Each September the Dow Jones has shown an average decline of 0.8%, the S&P 500 a 0.5%, and the Nasdaq (established in 1091) a 0.5% decline.
This is not to say that September is the worst month of performance in any given year – but instead pointing out a rare market anomaly that happens not just in the U.S. but across the globe. Our friends at Investopedia break it down.
What’s causing the “September Effect”?
There are many theories behind the causes. Some believe:
The decline is the result of seasonal behavior changes. Many investors change their portfolios as summer ends to “cash in”.
It could be the result of mutual funds selling investments at a loss to reduce tax liabilities.

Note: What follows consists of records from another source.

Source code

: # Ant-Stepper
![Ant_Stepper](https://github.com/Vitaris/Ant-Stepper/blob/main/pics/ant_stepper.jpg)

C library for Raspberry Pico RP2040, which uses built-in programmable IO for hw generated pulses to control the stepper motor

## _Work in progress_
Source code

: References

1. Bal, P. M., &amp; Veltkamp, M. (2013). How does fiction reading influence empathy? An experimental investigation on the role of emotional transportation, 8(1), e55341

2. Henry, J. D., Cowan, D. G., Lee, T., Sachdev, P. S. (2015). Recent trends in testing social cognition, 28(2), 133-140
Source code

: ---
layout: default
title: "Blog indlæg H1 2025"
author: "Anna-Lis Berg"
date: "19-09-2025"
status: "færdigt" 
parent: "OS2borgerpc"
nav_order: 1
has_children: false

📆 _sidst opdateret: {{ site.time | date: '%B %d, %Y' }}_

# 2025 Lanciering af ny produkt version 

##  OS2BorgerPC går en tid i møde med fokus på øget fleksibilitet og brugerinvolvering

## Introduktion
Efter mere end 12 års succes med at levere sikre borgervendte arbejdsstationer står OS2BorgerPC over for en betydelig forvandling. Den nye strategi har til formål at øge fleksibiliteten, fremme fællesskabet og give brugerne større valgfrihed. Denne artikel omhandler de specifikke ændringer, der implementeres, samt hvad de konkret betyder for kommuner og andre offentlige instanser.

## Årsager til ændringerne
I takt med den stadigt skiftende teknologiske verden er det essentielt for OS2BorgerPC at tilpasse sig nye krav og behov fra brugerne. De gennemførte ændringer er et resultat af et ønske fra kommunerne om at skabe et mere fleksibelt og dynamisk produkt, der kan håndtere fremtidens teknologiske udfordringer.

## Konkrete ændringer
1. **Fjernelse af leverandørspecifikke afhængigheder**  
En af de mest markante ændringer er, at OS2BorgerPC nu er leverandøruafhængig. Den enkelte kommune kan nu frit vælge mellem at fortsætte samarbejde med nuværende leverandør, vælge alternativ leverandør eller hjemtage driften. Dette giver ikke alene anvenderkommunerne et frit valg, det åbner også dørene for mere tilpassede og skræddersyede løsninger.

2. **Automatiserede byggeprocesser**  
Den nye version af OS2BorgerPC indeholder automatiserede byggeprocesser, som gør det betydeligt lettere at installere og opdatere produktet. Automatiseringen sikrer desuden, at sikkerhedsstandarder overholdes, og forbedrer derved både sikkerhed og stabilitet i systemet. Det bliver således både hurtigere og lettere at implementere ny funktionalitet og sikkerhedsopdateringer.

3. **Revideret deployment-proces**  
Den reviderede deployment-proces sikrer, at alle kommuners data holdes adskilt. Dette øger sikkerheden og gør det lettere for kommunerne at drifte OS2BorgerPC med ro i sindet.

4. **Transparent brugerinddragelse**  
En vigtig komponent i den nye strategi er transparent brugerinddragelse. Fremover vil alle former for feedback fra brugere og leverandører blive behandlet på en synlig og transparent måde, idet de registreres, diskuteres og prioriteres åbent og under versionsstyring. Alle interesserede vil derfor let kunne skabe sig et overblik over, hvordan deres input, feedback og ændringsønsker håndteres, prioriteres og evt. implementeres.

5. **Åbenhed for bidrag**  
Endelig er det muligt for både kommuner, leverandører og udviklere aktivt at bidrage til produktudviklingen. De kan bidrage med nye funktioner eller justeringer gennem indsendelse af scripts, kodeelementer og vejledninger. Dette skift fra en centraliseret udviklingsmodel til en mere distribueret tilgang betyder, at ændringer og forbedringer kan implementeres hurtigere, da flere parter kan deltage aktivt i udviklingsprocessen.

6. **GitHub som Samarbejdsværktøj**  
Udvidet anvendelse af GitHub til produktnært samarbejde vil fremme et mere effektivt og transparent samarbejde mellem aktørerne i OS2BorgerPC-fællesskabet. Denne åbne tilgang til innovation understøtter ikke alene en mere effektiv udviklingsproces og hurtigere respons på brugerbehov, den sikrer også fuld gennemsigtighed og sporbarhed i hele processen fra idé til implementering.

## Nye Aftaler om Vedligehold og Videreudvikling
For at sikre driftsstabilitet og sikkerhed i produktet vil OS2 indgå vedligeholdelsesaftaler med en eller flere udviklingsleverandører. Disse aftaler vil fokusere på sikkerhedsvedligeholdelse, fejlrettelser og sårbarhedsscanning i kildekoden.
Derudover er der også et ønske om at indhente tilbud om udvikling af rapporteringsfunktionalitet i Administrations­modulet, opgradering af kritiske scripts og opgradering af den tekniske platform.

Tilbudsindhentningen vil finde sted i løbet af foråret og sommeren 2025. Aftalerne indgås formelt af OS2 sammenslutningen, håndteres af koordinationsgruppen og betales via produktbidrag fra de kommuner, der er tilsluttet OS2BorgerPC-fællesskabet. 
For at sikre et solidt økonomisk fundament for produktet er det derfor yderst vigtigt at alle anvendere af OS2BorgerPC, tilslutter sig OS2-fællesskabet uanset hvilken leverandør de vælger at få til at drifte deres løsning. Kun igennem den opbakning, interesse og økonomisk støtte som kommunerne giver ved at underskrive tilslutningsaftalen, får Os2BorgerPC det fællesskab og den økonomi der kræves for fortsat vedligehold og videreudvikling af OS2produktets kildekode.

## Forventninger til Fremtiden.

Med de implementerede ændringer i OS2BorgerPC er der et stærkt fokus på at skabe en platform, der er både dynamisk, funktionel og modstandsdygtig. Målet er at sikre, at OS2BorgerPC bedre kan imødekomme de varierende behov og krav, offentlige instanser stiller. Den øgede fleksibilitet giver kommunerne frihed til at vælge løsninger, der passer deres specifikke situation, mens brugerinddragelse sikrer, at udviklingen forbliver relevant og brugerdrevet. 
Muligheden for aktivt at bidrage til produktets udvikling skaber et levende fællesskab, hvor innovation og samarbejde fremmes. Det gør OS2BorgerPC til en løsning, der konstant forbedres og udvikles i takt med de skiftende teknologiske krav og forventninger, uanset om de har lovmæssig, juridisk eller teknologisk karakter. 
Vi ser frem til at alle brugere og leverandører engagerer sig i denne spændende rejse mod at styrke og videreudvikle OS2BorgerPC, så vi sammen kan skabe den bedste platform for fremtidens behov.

Many investors vacation during the summer months and overall trading volume is low. When investors return from vacations, they are then selling off positions they’d planned to sell. The influx of trades as summer winds down would lead to increased selling pressure and an overall decline.
The fiscal year for mutual funds ends in September. In anticipation, many fund managers sell low performing positions.
Any one of these theories or even parts of all them could be contributing to the “September Effect”.
In recent years the effect has largely dissipated, but thanks to its 60+ year influence, some still grow wary as fall approaches.
Will it influence your investment decisions?